In Grammatical Evolution, the grammar defines the structure of valid solutions. Grammar serves as a set of mapping rules that translate genetic representations into syntactically correct programs or expressions. By enforcing these structural constraints, the grammar ensures that the evolutionary process generates only valid and meaningful solutions, preventing the formation of syntactically incorrect or nonsensical individuals.

The grammar determines:

  • the syntactic validity of solutions
  • the structural bias of the search space
  • the expressiveness of evolved programs or solutions

Importantly, grammars are problem-independent and contain no information about fitness or optimization objectives.

Context-free grammars

finchGE uses Backus-Naur Form (BNF) to define the grammar that guides Grammatical Evolution. A grammar specifies the syntactic rules that determine how valid individuals are generated. A context-free grammar consists of the following elements:

  • Terminal symbols The concrete symbols of the language (e.g., keywords, numbers, operators).
  • Non-terminal symbols Abstract placeholders that represent classes of expressions or values. These symbols are expanded during generation (e.g., <expr>, <operator>).
  • Production rules Rules that define how a non-terminal symbol can be replaced by one or more terminals and/or non-terminals.
  • Start symbol A designated non-terminal symbol from which generation begins.

In BNF-style notation, where alternative productions are separated by the | symbol and non-terminals are written using angle brackets. Terminals can be literals, character ranges, or numeric ranges

In finchGE grammar is defined as a following:

Python
    grammar_str = """
     <expr> ::= <expr> <op> <expr>
                    | <func> ( <expr> )
                    | <var>
                    | <const>
    <op> ::= + | - | * | /
    <func> ::= sin | cos | exp | plog | psqrt
    <const> ::= 0.1 | 0.5 | 1.0 | 2.0 | 3.0 | 4.0 | 5.0 | 0.01 | 0.001
    <var> ::= x0
    """

This grammar provides a set of production rules that map genetic representations into syntactically correct mathematical expressions. Starting from the <expr> nonterminal, the grammar recursively builds expressions by combining subexpressions with arithmetic operators, applying functions (e.g., sin, cos, exp, plog, psqrt), or terminating at variables (x0) or predefined constants.

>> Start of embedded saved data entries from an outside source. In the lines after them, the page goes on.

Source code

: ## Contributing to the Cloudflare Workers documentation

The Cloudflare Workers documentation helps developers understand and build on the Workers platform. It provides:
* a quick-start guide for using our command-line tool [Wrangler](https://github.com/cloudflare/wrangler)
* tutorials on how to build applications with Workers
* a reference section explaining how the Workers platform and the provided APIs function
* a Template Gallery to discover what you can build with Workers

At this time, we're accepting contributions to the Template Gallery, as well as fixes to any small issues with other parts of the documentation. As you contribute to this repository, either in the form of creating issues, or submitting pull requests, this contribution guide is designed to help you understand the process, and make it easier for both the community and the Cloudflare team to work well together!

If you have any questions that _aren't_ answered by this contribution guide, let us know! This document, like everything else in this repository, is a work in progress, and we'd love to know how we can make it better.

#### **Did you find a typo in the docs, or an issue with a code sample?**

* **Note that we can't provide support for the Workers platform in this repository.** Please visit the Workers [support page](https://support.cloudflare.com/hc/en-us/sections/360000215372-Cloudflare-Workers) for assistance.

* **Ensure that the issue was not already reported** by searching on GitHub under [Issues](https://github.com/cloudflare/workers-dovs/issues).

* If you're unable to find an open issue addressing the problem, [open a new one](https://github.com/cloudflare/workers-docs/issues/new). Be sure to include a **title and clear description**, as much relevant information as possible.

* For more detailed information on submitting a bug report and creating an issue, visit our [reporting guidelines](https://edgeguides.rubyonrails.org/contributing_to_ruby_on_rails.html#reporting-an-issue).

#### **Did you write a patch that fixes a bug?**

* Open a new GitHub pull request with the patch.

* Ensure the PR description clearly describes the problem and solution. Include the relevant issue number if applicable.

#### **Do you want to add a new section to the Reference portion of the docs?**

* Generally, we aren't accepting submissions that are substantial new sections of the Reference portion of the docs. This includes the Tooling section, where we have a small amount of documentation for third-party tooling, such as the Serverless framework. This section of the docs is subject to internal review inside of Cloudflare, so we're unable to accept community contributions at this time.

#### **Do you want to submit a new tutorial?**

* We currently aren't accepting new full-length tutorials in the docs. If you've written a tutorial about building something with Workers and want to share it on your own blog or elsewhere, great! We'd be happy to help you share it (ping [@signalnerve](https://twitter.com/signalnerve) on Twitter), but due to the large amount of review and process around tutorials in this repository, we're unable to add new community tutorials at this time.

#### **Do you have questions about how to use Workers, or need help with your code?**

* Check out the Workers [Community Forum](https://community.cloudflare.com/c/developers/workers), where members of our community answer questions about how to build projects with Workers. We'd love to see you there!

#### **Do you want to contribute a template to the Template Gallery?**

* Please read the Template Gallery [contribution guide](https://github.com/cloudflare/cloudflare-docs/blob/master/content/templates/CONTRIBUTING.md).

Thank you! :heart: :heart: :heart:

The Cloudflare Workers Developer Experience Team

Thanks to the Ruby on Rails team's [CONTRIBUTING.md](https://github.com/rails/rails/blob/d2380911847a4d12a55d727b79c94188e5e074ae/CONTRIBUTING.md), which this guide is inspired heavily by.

Once defined, the grammar is passed to the Grammar class, which parses and manages these rules during evolution.

Python
    grammar = Grammar(grammar_str)
This grammar ensures that all evolved solutions are syntactically valid by construction, allowing the evolutionary process to focus on optimizing behavior rather than fixing invalid structures.

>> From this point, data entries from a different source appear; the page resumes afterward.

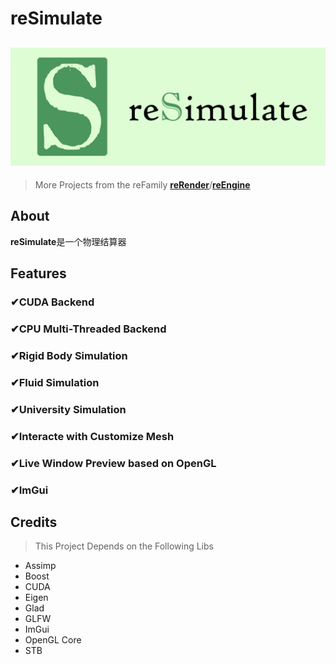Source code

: # reSimulate
![reSimulate](reSimulate.png)
---
> More Projects from the reFamily [**reRender**](https://github.com/GZhonghui/reRender)/[**reEngine**](https://github.com/GZhonghui/reEngine)

## About
**reSimulate**是一个物理结算器

## Features
### ✔CUDA Backend
### ✔CPU Multi-Threaded Backend
### ✔Rigid Body Simulation
### ✔Fluid Simulation
### ✔University Simulation
### ✔Interacte with Customize Mesh
### ✔Live Window Preview based on OpenGL
### ✔ImGui

## Credits
> This Project Depends on the Following Libs
* Assimp
* Boost
* CUDA
* Eigen
* Glad
* GLFW
* ImGui
* OpenGL Core
* STB
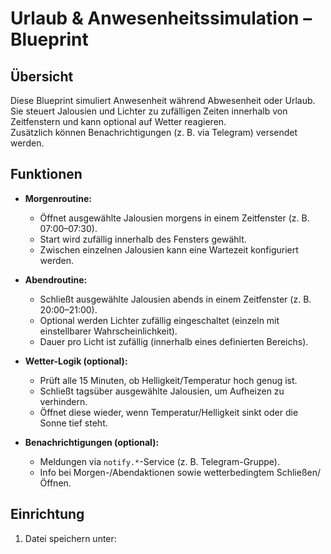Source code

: # Urlaub & Anwesenheitssimulation – Blueprint

## Übersicht
Diese Blueprint simuliert Anwesenheit während Abwesenheit oder Urlaub.  
Sie steuert Jalousien und Lichter zu zufälligen Zeiten innerhalb von Zeitfenstern und kann optional auf Wetter reagieren.  
Zusätzlich können Benachrichtigungen (z. B. via Telegram) versendet werden.

## Funktionen
- **Morgenroutine:**  
  - Öffnet ausgewählte Jalousien morgens in einem Zeitfenster (z. B. 07:00–07:30).  
  - Start wird zufällig innerhalb des Fensters gewählt.  
  - Zwischen einzelnen Jalousien kann eine Wartezeit konfiguriert werden.  

- **Abendroutine:**  
  - Schließt ausgewählte Jalousien abends in einem Zeitfenster (z. B. 20:00–21:00).  
  - Optional werden Lichter zufällig eingeschaltet (einzeln mit einstellbarer Wahrscheinlichkeit).  
  - Dauer pro Licht ist zufällig (innerhalb eines definierten Bereichs).  

- **Wetter-Logik (optional):**  
  - Prüft alle 15 Minuten, ob Helligkeit/Temperatur hoch genug ist.  
  - Schließt tagsüber ausgewählte Jalousien, um Aufheizen zu verhindern.  
  - Öffnet diese wieder, wenn Temperatur/Helligkeit sinkt oder die Sonne tief steht.  

- **Benachrichtigungen (optional):**  
  - Meldungen via `notify.*`-Service (z. B. Telegram-Gruppe).  
  - Info bei Morgen-/Abendaktionen sowie wetterbedingtem Schließen/Öffnen.  

## Einrichtung
1. Datei speichern unter:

More on Grammars for Grammatical Evolution

This documentation provides a practical overview of grammar usage in FinchGE. For a formal and in-depth treatment of Grammatical Evolution and context-free grammars, readers are referred to the original GE literature and standard texts on formal grammars.

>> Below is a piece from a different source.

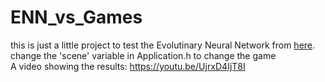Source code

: # ENN_vs_Games
this is just a little project to test the Evolutinary Neural Network from [here](https://github.com/BirnB4um/EvolutionaryNeuralNetwork).  
change the 'scene' variable in Application.h to change the game  
A video showing the results: https://youtu.be/UjrxD4IjT8I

Defining a Grammar in finchGE

FinchGE uses an extended Backus-Naur Form (BNF) syntax for defining grammars. However, finchGE's BNFParser does not fully support every eBNF syntax. The syntax followed by finchGE is:

Basic Syntax

Each grammar rule follows the format:

BNF
<non-terminal> ::= production1 | production2 | production3
  • Non-terminals: Enclosed in angle brackets: <expr>, <digit>, <start>
  • Terminals: Quoted strings or unquoted symbols .
  • Choice operator: | separates alternative productions

For example:

BNF
<expr> ::= <term> | <expr> + <term>
<term> ::= <factor> | <term> * <factor>
<factor> ::= <number> | ( <expr> )
<number> ::= 0 | 1 | 2 | 3 | 4 | 5 | 6 | 7| 8 | 9

Multi-line Rules

Rules can span multiple lines. This grammar:

BNF
<expression> ::= <term>
                 + <expression>
                 | <term>
                 - <expression>
                 | <term>
is processed exactly the same as:

BNF
<expression> ::= <term> + <expression> | <term> - <expression> | <term>
Grammar writing

Although, the BNFParser in finchGE can handle multiple lines correctly, Following general rules are recommended for smooth parsing with finchGE.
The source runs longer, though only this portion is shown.